- [Exercise objective]: In the listing that follows, the lines starting at the one containing "Our preconditioner is" and ending at the one containing "admissibility condition over" are to be returned exactly, both boundary lines included, and no others.

- [Recorded information]:

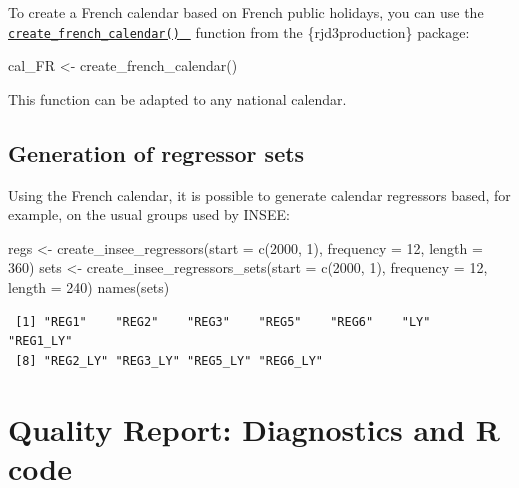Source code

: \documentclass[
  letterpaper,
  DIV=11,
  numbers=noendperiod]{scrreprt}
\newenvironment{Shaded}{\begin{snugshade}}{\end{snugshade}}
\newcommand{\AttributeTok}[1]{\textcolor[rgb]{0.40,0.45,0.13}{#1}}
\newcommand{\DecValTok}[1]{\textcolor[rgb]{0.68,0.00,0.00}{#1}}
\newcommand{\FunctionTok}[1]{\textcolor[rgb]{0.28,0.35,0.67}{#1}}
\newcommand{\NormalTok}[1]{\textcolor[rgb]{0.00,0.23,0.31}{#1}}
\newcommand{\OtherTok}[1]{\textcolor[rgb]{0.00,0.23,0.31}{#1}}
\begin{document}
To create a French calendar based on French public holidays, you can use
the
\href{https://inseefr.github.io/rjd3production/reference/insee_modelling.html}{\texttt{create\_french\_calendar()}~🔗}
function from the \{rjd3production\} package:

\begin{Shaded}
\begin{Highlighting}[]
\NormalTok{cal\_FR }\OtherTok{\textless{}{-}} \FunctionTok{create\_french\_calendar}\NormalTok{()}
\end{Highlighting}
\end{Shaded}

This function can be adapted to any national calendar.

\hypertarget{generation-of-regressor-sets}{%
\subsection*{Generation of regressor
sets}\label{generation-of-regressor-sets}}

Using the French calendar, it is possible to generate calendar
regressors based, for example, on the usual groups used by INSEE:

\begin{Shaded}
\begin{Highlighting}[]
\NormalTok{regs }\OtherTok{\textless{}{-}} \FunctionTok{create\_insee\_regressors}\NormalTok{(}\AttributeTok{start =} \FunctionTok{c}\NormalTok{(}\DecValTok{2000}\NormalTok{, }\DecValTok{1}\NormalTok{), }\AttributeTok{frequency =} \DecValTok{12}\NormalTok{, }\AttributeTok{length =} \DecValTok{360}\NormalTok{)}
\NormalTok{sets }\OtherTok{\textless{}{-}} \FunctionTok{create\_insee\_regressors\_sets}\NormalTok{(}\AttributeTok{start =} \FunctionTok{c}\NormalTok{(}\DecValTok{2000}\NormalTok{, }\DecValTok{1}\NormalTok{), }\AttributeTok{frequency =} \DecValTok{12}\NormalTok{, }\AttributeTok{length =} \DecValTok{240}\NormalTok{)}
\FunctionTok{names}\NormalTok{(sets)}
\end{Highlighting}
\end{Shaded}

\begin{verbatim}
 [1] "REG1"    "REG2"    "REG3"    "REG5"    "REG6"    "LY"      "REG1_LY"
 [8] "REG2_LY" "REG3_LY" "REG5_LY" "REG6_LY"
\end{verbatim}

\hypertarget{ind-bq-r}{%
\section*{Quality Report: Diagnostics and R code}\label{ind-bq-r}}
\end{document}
--
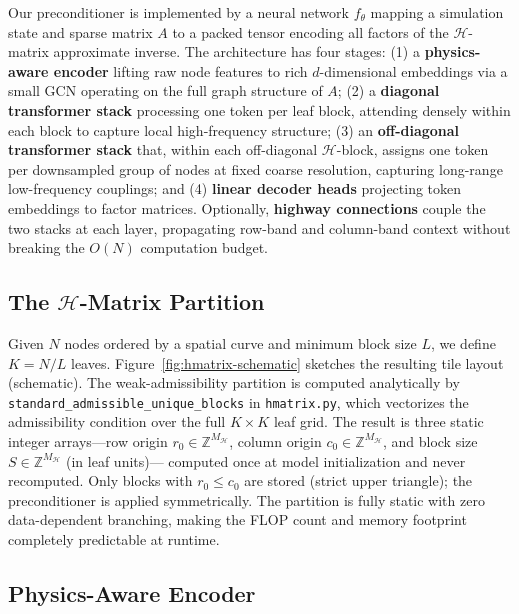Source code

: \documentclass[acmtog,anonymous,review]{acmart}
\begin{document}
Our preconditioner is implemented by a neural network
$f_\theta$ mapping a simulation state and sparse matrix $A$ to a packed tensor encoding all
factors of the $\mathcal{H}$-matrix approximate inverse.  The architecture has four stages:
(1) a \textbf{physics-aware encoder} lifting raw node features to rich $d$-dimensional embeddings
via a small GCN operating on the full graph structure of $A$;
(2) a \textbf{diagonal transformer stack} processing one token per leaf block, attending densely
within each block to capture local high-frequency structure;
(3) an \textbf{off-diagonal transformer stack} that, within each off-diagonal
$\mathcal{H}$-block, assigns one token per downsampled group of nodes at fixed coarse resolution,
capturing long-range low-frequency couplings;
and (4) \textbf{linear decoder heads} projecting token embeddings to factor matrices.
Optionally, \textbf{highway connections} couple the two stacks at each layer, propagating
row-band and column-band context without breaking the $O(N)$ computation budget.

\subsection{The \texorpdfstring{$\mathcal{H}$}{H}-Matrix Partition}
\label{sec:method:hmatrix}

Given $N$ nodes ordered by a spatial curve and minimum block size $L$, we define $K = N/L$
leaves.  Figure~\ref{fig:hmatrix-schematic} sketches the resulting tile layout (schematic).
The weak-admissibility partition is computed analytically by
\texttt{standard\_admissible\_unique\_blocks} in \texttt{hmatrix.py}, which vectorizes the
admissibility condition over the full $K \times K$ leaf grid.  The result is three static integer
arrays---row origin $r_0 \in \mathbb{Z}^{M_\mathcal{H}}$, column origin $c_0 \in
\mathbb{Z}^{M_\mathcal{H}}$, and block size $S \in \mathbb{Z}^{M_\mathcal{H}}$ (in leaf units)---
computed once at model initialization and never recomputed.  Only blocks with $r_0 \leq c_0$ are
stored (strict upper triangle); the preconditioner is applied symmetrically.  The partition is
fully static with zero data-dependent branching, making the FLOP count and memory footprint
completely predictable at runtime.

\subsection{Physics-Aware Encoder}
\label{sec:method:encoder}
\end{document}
--
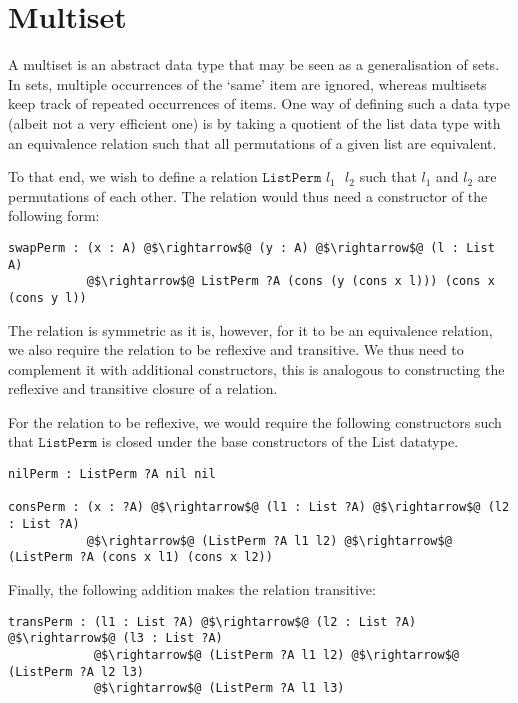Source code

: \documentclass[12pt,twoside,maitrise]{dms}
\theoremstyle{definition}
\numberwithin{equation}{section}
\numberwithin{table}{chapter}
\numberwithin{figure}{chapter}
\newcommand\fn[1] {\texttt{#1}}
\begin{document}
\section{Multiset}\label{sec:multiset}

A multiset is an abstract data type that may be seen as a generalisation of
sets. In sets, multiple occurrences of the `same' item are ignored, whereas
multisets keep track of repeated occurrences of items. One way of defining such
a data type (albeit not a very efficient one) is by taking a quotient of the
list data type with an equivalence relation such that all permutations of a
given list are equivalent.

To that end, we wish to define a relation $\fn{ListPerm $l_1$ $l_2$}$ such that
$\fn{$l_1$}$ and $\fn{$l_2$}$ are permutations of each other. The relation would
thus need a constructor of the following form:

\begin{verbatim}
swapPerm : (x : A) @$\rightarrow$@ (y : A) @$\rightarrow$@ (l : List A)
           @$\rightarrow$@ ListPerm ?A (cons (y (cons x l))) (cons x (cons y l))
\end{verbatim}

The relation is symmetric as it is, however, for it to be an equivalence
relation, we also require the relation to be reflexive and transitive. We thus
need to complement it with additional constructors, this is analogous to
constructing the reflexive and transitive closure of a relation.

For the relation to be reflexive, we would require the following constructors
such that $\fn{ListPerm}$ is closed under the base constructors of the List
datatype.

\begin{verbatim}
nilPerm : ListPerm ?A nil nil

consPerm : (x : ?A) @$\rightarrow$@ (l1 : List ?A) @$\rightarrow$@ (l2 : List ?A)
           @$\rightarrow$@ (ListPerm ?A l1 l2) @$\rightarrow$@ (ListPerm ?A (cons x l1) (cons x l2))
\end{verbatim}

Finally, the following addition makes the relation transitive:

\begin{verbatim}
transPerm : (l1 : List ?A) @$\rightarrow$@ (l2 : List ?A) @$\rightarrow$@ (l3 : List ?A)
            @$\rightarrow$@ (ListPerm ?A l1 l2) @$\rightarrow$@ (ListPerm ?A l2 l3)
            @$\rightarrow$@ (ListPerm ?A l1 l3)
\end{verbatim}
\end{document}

- [Response to the exercise]:
Our preconditioner is implemented by a neural network
$f_\theta$ mapping a simulation state and sparse matrix $A$ to a packed tensor encoding all
factors of the $\mathcal{H}$-matrix approximate inverse.  The architecture has four stages:
(1) a \textbf{physics-aware encoder} lifting raw node features to rich $d$-dimensional embeddings
via a small GCN operating on the full graph structure of $A$;
(2) a \textbf{diagonal transformer stack} processing one token per leaf block, attending densely
within each block to capture local high-frequency structure;
(3) an \textbf{off-diagonal transformer stack} that, within each off-diagonal
$\mathcal{H}$-block, assigns one token per downsampled group of nodes at fixed coarse resolution,
capturing long-range low-frequency couplings;
and (4) \textbf{linear decoder heads} projecting token embeddings to factor matrices.
Optionally, \textbf{highway connections} couple the two stacks at each layer, propagating
row-band and column-band context without breaking the $O(N)$ computation budget.

\subsection{The \texorpdfstring{$\mathcal{H}$}{H}-Matrix Partition}
\label{sec:method:hmatrix}

Given $N$ nodes ordered by a spatial curve and minimum block size $L$, we define $K = N/L$
leaves.  Figure~\ref{fig:hmatrix-schematic} sketches the resulting tile layout (schematic).
The weak-admissibility partition is computed analytically by
\texttt{standard\_admissible\_unique\_blocks} in \texttt{hmatrix.py}, which vectorizes the
admissibility condition over the full $K \times K$ leaf grid.  The result is three static integer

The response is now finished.